はじめに
このチャレンジでは、あなたは Cybertech Industries 社で発生した潜在的なデータ漏洩を調査するジュニアサイバーセキュリティアナリストの役割を担います。セキュリティチームは、勤務時間外に異常なネットワークアクティビティを検出し、不審なネットワークトラフィックを含むパケットキャプチャファイルを用意しました。
あなたの任務は、Wireshark を使用して提供されたパケットキャプチャファイルを分析し、暗号化された HTTPS トラフィック(TCP ポート 443)のみを抽出する表示フィルタを作成することです。このフィルタリング技術により、疑わしい漏洩に関連している可能性のある機密性の高い通信に焦点を絞ることができます。適切なフィルタを作成したら、ドキュメント作成のためにそれをテキストファイルに保存します。
暗号化されたウェブトラフィックのフィルタリング
ジュニアサイバーセキュリティアナリストとして、あなたは Cybertech Industries 社の潜在的なデータ漏洩を調査しています。セキュリティチームは勤務時間外に異常なネットワークアクティビティを発見し、あなたの助けを必要としています。彼らは、不審なアクティビティが発生した際のネットワークトラフィックを含むパケットキャプチャファイルを提供してくれました。
タスク
- Wireshark の表示フィルタを使用して、TCP ポート 443 をフィルタリングし、暗号化された HTTPS トラフィックのみを表示する。
要件
~/projectディレクトリにあるsuspicious_traffic.pcapngファイルを Wireshark で開く。- HTTPS トラフィック(TCP ポート 443)のみを抽出する表示フィルタを作成する。
- 作成したフィルタ式のみ(1 行のみ)を記述した
https_filter.txtという名前のファイルを~/projectディレクトリに保存する。
例
正しいフィルタを適用すると、以下のような画面が表示されます。
表示されるパケットは、HTTPS トラフィックの標準ポートである TCP ポート 443 を使用しているものだけに限定されるはずです。
保存するフィルタファイルには、以下のようにフィルタ式のみを含めてください。
ip.addr == 8.8.8.8
(注:これはフィルタ形式の例であり、正解ではありません)
ヒント
- Wireshark では、メインウィンドウの上部にあるフィルタバーに表示フィルタを入力します。
- フィルタ式は、HTTPS トラフィックで標準的に使用される TCP ポート番号に注目してください。
- フィルタ式の中でポート番号を参照するには
tcp.portを使用できることを思い出してください。 - ガイドが必要な場合は、以前の実験の「表示フィルタの使用」セクションを復習してください。
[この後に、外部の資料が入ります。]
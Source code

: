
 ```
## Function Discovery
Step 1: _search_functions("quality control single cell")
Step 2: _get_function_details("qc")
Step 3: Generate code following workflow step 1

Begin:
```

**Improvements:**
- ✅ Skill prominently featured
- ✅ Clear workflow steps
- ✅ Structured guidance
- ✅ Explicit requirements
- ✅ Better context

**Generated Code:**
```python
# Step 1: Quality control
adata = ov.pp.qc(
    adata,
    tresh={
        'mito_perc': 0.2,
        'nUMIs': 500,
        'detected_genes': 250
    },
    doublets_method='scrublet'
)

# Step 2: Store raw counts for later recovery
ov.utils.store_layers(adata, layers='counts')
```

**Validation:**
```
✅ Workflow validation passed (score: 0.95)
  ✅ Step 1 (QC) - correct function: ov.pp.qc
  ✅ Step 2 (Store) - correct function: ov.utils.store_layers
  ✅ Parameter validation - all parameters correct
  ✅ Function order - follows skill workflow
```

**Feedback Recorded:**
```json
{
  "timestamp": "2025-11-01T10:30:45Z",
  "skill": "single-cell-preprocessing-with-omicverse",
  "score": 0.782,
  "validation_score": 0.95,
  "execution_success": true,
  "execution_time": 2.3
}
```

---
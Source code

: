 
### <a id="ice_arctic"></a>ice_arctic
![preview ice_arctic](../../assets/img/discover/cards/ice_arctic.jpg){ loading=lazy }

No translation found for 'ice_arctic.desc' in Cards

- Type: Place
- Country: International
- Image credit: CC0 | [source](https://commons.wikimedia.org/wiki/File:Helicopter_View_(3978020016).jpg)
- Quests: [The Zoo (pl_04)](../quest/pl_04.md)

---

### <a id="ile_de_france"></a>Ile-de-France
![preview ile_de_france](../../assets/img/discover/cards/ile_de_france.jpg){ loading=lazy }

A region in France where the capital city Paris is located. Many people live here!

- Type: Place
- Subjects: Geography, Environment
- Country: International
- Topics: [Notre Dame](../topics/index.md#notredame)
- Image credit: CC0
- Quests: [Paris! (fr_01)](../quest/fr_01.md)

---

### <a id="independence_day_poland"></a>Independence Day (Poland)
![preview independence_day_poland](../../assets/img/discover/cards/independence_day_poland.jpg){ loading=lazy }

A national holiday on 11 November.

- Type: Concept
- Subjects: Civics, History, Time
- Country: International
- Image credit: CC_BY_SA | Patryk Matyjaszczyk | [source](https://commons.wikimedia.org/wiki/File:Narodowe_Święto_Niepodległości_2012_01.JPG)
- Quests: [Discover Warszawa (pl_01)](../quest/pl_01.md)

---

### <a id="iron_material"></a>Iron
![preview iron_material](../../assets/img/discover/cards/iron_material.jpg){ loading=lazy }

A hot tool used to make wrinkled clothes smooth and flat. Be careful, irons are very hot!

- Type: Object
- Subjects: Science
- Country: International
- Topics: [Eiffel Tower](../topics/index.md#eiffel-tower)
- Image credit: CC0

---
- フィルタファイルには、追加の説明文などは含めず、フィルタ式のテキストのみを保存するようにしてください。
まとめ
このチャレンジでは、ジュニアサイバーセキュリティアナリストとして、不審なネットワークトラフィックを分析することで Cybertech Industries 社の潜在的なデータ漏洩を調査しました。Wireshark を使用して、特に TCP ポート 443 の通信に焦点を当て、暗号化された HTTPS トラフィックを抽出するための表示フィルタを作成・適用する方法を学びました。
この演習では、提供されたパケットキャプチャファイルを開き、Wireshark の表示フィルタバーに適切なフィルタ構文を適用し、そのフィルタ式をテキストファイルに保存する作業を行いました。この実践的なスキルは、セキュリティ調査中に暗号化されたウェブトラフィックを迅速に特定・調査し、無関係な通信を排除して重要なパケットに集中する必要があるセキュリティアナリストにとって不可欠なものです。